No podía decirles mis usuales insultos pues hacía unos pocos días me habían puesto una amonestación por hablar de esa manera a unos compañeros. Siento como si no estuviera añadiendo nada nuevo a este mundo, y en ocasiones llegué a comunicar mis inconformismos a la abuela y al señor Román, pero yo solo era un niño que no sabía lo que decía, y por ende casi nunca se me tuvo en cuenta en las conversaciones de adultos. Tal vez sea esa la razón por la que haya ahora muchos niños habladores debido a que los ignoraban de chiquitos. 
—…y pues, por algún lado tiene que salir la rabia, ¿no?

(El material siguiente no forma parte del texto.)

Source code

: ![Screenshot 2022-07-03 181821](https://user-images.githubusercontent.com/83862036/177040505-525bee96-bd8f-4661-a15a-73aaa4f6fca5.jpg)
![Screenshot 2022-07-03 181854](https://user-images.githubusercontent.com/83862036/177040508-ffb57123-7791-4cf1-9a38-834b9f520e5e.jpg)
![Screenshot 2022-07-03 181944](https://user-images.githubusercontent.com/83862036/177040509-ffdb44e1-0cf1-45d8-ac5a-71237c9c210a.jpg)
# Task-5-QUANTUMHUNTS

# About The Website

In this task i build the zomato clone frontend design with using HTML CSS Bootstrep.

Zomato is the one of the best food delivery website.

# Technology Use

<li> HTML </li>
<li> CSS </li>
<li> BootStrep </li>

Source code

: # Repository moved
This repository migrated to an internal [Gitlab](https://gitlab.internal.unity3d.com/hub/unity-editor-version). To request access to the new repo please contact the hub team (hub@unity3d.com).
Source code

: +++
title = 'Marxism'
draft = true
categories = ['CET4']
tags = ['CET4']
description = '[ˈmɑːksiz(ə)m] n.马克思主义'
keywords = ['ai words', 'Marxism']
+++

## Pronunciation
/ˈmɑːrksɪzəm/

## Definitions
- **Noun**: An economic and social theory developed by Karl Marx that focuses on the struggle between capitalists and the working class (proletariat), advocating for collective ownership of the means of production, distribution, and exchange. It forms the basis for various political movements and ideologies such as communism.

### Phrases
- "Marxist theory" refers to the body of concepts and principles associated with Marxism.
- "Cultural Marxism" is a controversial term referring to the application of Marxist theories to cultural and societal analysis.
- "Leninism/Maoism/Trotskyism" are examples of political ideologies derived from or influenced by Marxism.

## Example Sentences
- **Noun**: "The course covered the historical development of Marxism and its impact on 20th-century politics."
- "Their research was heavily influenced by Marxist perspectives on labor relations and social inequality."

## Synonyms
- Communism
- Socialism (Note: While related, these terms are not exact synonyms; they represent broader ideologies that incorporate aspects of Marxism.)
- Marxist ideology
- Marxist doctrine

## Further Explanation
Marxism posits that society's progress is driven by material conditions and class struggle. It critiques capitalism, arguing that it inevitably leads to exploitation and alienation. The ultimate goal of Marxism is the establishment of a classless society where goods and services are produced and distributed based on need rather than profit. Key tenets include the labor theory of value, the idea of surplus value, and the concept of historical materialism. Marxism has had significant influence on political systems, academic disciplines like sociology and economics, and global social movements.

Supongo que ha llegado la hora de predecir el futuro, de empezar a hablar sobre los nuevos momentos que vendrán. La nueva era, por decirlo de alguna manera. Estoy pensando que luego de la batalla vendrá la tan anhelada calma que rezaba con fervor los que redactaron el Acta de la Sociedad Unida; vendrán momentos de calma, instantes de completa serenidad y, por fin, se hablará únicamente de paz. Supondré entonces en alguna tarde soleada que tanta paz se tornaría aburrida. Como iba diciendo, sí, claro que vendrá la paz tan anhelada, y por supuesto que vendrán mayores alternativas de progreso, mayores expectativas de superación, más positivismo, la gente reirá más, habrán más y mejores oportunidades en todos los aspectos, pues intuyo que en un futuro habrá más empleo en esta Sociedad. Predigo que después de toda esta locura vendrán mejores épocas, mejores sentimientos y por supuesto se respirará un mejor aire. Estoy completamente seguro de que algún día seré un escritor famoso, y Armageddon estará temblando de la emoción. Recibiré el Nobel, haré un manga, sacaré un anime, tendré una hija que se llamará Vivien, ya sea adoptada engendrada o… robada; tengan por seguro que no me casaré sino hasta entrados los treinta años y por último tendré una vida tranquila en mi biblioteca-casa. Como decía, en un futuro no habrá más guerras, no habrá llanto. No habrá cabida para el subdesarrollo, porque yo mismo y con estas mismas manos me encargaré de erradicarlo. No habrá corrupción ni violación de los derechos humanos. En mi apenas esbozado futuro no existirán los crocs ni los Nintendo DS, no existirán las películas bizarras de adolescentes precoces, y tampoco habrá gente gorda; no habrá gente ignorante, no habrá gente estúpida. Además, habrá un día para adorar a la Cuarto de libra con Queso y habrá un día de la escritura y lectura. Ojalá… ojalá y todo eso pase; ojalá no se quede en mis pensamientos. Ojalá fuera todo bonito desde siempre y uno nunca tuviera la necesidad de quejarse de nada. Pero entonces es cuando pienso que de esa manera la vida sería terriblemente aburrida. Para cuando termino de parafrasear a mi mente con palabras bonitas, alentadoras, profetas de un futuro mejor, veo cómo las cenizas del piso hacen espabilar a muchos ojos de los presentes. Sorprendentemente las gentes habían dejado de pelear.
—Me temo que, a juzgar por el discurso anterior, alguien ha descifrado el Enigma del Milenio.